I have notice a few threads with people with no start/cutting out problems, so i thought i would make a DIY article to try help out. NOTE these specs are an average as most models have different specs so if you readings are close they are probably correct.

Undo the 3 bolts and remove the distributor cap. Remove the rotor button, it may have a screw in it if so remove it if not use a screwdriver to gently pry it off. Then remove the leak cover.

http://www.edgeautomotive.com.au/images/Image025.jpghttp://www.edgeautomotive.com.au/images/Image024.jpg


IGNITION CONTROL MODULE INPUT TEST

1. Remove the wires from the ICM

2. Turn the ignition switch to ON. Check that there is battery voltage at the wire that came off terminal C and body ground

3. With the ignition still on check there is battery at the wire that came off terminal B and body ground. If there is no voltage test your coil.

4. Check for continuity between the wire that came off terminal D and the ECU

5. Check for continuity between the wire that came off terminal A and the Tacho

6. If all test are normal replace the ICM

http://www.edgeautomotive.com.au/images/Image028.jpg

TESTING A COIL

1. Grab your multimeter and put it on the Ohms setting. Measure the Primary Windings resistance between the A and the B terminals, it should be about 0.7 Ohms.

2. Now change your settings to Kohms and measure the Secondary Windings resistance between the A and secondary winding terminal C, it should be about 17 Kohms.

http://www.edgeautomotive.com.au/images/Image027.jpg

ECU-MAN
24-11-2006, 09:27 PM
absolutly awsome DIY dude. love your work

this should come in very handy like you said, very common problems start here.

good stuff

solitz
24-11-2006, 11:52 PM
good work champ...nice labeled diagrams btw

ThEbLaCk
09-05-2007, 09:14 PM
Thanks alot. I haven't tried it yet since the car is fine now after fixing up the relay.

Where are the wiring for the ECU and Tacho by the way?

Nice work champ once again.

Edgeauto
13-05-2007, 09:35 PM
Tacho=instrument cluster

ECU=OBD0 pinB15=OBD1 pinA21

Kaji-FMP742
18-06-2007, 08:24 AM
Hate to sound like a noob, but if I were driving at 100km/h and the car just randomly dropped power, then picked back up again, I should do this test? I'm running an F22A6. Honda motors are new to me. :)

Jazzle
19-06-2007, 09:19 PM
does it happen only at 100km/h or more?

dsp26
20-06-2007, 06:26 PM
+rep for you... even though replaced the icm coz i knew the icm was rooted.. this would have been awesome earlier

however, my issues was getting erratic tach signal at high rpm due to a semi-rooted icm cause by spark leak.
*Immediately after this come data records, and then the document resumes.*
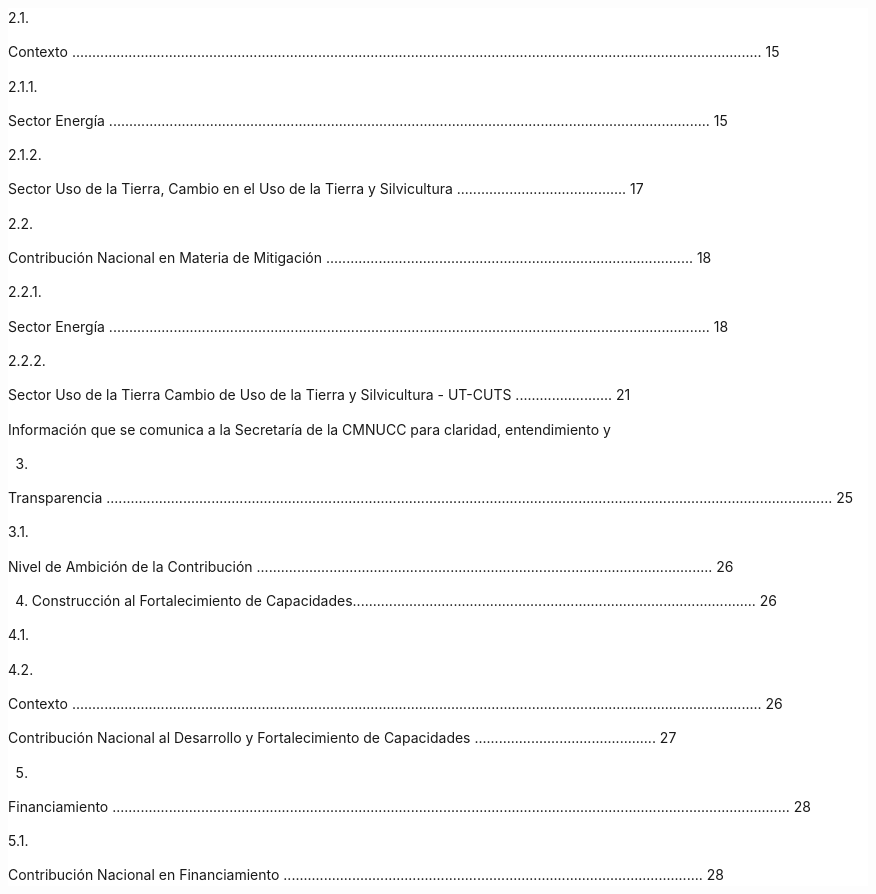 2.1. 

Contexto ........................................................................................................................................................................... 15 

2.1.1. 

Sector Energía ..................................................................................................................................................... 15 

2.1.2. 

Sector Uso de la Tierra, Cambio en el Uso de la Tierra y Silvicultura .......................................... 17 

2.2. 

Contribución Nacional en Materia de Mitigación ........................................................................................... 18 

2.2.1. 

Sector Energía ..................................................................................................................................................... 18 

2.2.2. 

Sector Uso de la Tierra Cambio de Uso de la Tierra y Silvicultura - UT-CUTS ........................ 21 

Información que se comunica a la Secretaría de la CMNUCC para claridad, entendimiento y 

3. 
Transparencia .................................................................................................................................................................................... 25 

3.1. 

Nivel de Ambición de la Contribución ................................................................................................................. 26 

4.  Construcción al  Fortalecimiento de Capacidades.................................................................................................... 26 

4.1. 

4.2. 

Contexto ........................................................................................................................................................................... 26 

Contribución Nacional al Desarrollo y Fortalecimiento de Capacidades ............................................. 27 

5. 

Financiamiento ........................................................................................................................................................................ 28 

5.1. 

Contribución Nacional en Financiamiento ........................................................................................................ 28 
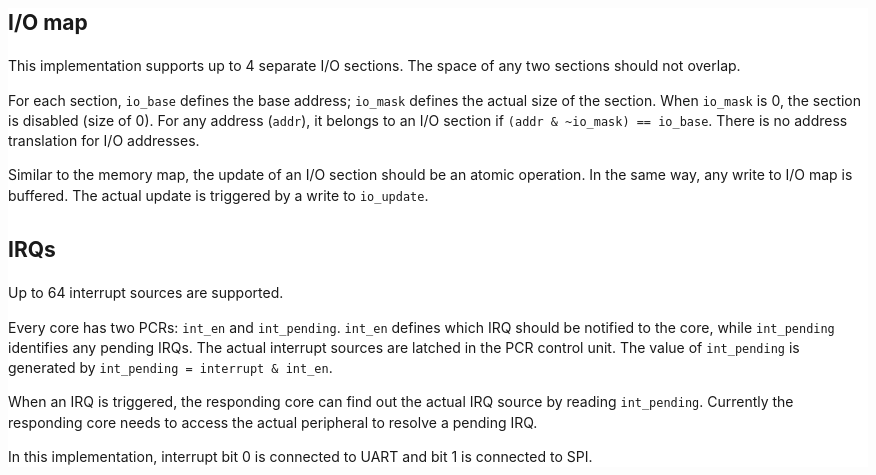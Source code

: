 ## I/O map

This implementation supports up to 4 separate I/O sections. The space of any 
two sections should not overlap.

For each section, `io_base` defines the base address; `io_mask` defines the actual size of the section. When `io_mask` is 0, the section is disabled (size of 0). For any address (`addr`), it belongs to an I/O section if `(addr & ~io_mask) == io_base`. There is no address translation for I/O addresses.

Similar to the memory map, the update of an I/O section should be an atomic operation. In the same way, any write to I/O map is buffered. The actual update is triggered by a write to `io_update`.

## IRQs

Up to 64 interrupt sources are supported.

Every core has two PCRs: `int_en` and `int_pending`. `int_en` defines which IRQ should be notified to the core, while `int_pending` identifies any pending IRQs. The actual interrupt sources are latched in the PCR control unit. The value of `int_pending` is generated by `int_pending = interrupt & int_en`.

When an IRQ is triggered, the responding core can find out the actual IRQ source by reading `int_pending`. Currently the responding core needs to access the actual peripheral to resolve a pending IRQ. 

In this implementation, interrupt bit 0 is connected to UART and bit 1 is connected to SPI.




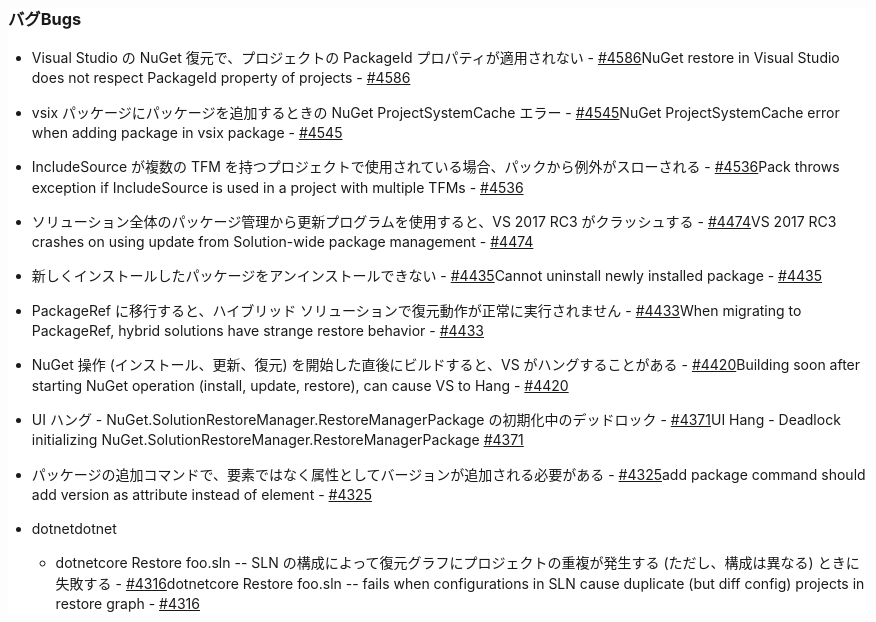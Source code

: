 ### <a name="bugs"></a><span data-ttu-id="0554d-178">バグ</span><span class="sxs-lookup"><span data-stu-id="0554d-178">Bugs</span></span>

- <span data-ttu-id="0554d-179">Visual Studio の NuGet 復元で、プロジェクトの PackageId プロパティが適用されない - [#4586](https://github.com/NuGet/Home/issues/4586)</span><span class="sxs-lookup"><span data-stu-id="0554d-179">NuGet restore in Visual Studio does not respect PackageId property of projects - [#4586](https://github.com/NuGet/Home/issues/4586)</span></span>

- <span data-ttu-id="0554d-180">vsix パッケージにパッケージを追加するときの NuGet ProjectSystemCache エラー - [#4545](https://github.com/NuGet/Home/issues/4545)</span><span class="sxs-lookup"><span data-stu-id="0554d-180">NuGet ProjectSystemCache error when adding package in vsix package - [#4545](https://github.com/NuGet/Home/issues/4545)</span></span>

- <span data-ttu-id="0554d-181">IncludeSource が複数の TFM を持つプロジェクトで使用されている場合、パックから例外がスローされる - [#4536](https://github.com/NuGet/Home/issues/4536)</span><span class="sxs-lookup"><span data-stu-id="0554d-181">Pack throws exception if IncludeSource is used in a project with multiple TFMs - [#4536](https://github.com/NuGet/Home/issues/4536)</span></span>

- <span data-ttu-id="0554d-182">ソリューション全体のパッケージ管理から更新プログラムを使用すると、VS 2017 RC3 がクラッシュする - [#4474](https://github.com/NuGet/Home/issues/4474)</span><span class="sxs-lookup"><span data-stu-id="0554d-182">VS 2017 RC3 crashes on using update from Solution-wide package management - [#4474](https://github.com/NuGet/Home/issues/4474)</span></span>

- <span data-ttu-id="0554d-183">新しくインストールしたパッケージをアンインストールできない - [#4435](https://github.com/NuGet/Home/issues/4435)</span><span class="sxs-lookup"><span data-stu-id="0554d-183">Cannot uninstall newly installed package  - [#4435](https://github.com/NuGet/Home/issues/4435)</span></span>

- <span data-ttu-id="0554d-184">PackageRef に移行すると、ハイブリッド ソリューションで復元動作が正常に実行されません - [#4433](https://github.com/NuGet/Home/issues/4433)</span><span class="sxs-lookup"><span data-stu-id="0554d-184">When migrating to PackageRef, hybrid solutions have strange restore behavior - [#4433](https://github.com/NuGet/Home/issues/4433)</span></span>

- <span data-ttu-id="0554d-185">NuGet 操作 (インストール、更新、復元) を開始した直後にビルドすると、VS がハングすることがある - [#4420](https://github.com/NuGet/Home/issues/4420)</span><span class="sxs-lookup"><span data-stu-id="0554d-185">Building soon after starting NuGet operation (install, update, restore), can cause VS to Hang - [#4420](https://github.com/NuGet/Home/issues/4420)</span></span>

- <span data-ttu-id="0554d-186">UI ハング - NuGet.SolutionRestoreManager.RestoreManagerPackage の初期化中のデッドロック - [#4371](https://github.com/NuGet/Home/issues/4371)</span><span class="sxs-lookup"><span data-stu-id="0554d-186">UI Hang - Deadlock initializing NuGet.SolutionRestoreManager.RestoreManagerPackage [#4371](https://github.com/NuGet/Home/issues/4371)</span></span>

- <span data-ttu-id="0554d-187">パッケージの追加コマンドで、要素ではなく属性としてバージョンが追加される必要がある - [#4325](https://github.com/NuGet/Home/issues/4325)</span><span class="sxs-lookup"><span data-stu-id="0554d-187">add package command should add version as attribute instead of element - [#4325](https://github.com/NuGet/Home/issues/4325)</span></span>

- <span data-ttu-id="0554d-188">dotnet</span><span class="sxs-lookup"><span data-stu-id="0554d-188">dotnet</span></span>
  - <span data-ttu-id="0554d-189">dotnetcore Restore foo.sln -- SLN の構成によって復元グラフにプロジェクトの重複が発生する (ただし、構成は異なる) ときに失敗する - [#4316](https://github.com/NuGet/Home/issues/4316)</span><span class="sxs-lookup"><span data-stu-id="0554d-189">dotnetcore Restore foo.sln -- fails when configurations in SLN cause duplicate (but diff config) projects in restore graph - [#4316](https://github.com/NuGet/Home/issues/4316)</span></span>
i'm assuming it would have still shown continuity right? or it would have had some sort of resistance?

***EDIT***
oops already repped you a while back and forgot about it :p

Edgeauto
20-06-2007, 09:25 PM
Yes it would still have continuity. A erratic tacho is a tell tail sign of a rooted icm and sometime accompanied by an engine miss too.

Kaji-FMP742
21-06-2007, 10:05 PM
... engine drops with the tacho wiggle!

Thanks man! I was scared as hell it'd be some strange unfathomable thing. This forum's already saved me from expense!

dsp26
26-07-2007, 09:13 PM
just wanted to add this vid:
http://www.youtube.com/watch?v=qYs67zlcKCo

the faulty over-revving is a result of a dead/dying icm.

Thanks to cristian for taking the vid

Kaji-FMP742
06-08-2007, 07:42 PM
That engine sounds delicious.

.. do B20As sound similar? Or should I just continue on my quest to find an H22A Accord halfcut on this side of Australia? (there was one in WA recently..)

omgzilla
14-11-2007, 09:53 PM
Just a note I thought I'd add:

Not sure if its the same on other motors, but for the B16A2 you have to get the rotor button in position 1 in order to be able to remove the rotor button screw, to take off the rotor.

Just a heads up as I nearly got tricked into trying to pry the thing off lol

Thanks heaps for this tutorial! The coil resistance specs helped me come to a conclusion of condemning my ign coil... $150 later and she's running again ;)

Cheers

teh_mechanic
17-12-2007, 09:21 PM
this is exactly the kind of thread i was looking for.
my b16 intermittently misfires above 7000rpm and the tacho needle goes crazy.
I assumed it was ignition related now Im leaning towards a faulty ICM,however I will do these tests on it and the coil tommorro,hopefully they read to be faulty,meaning ive found the problem and i can sleep again lol.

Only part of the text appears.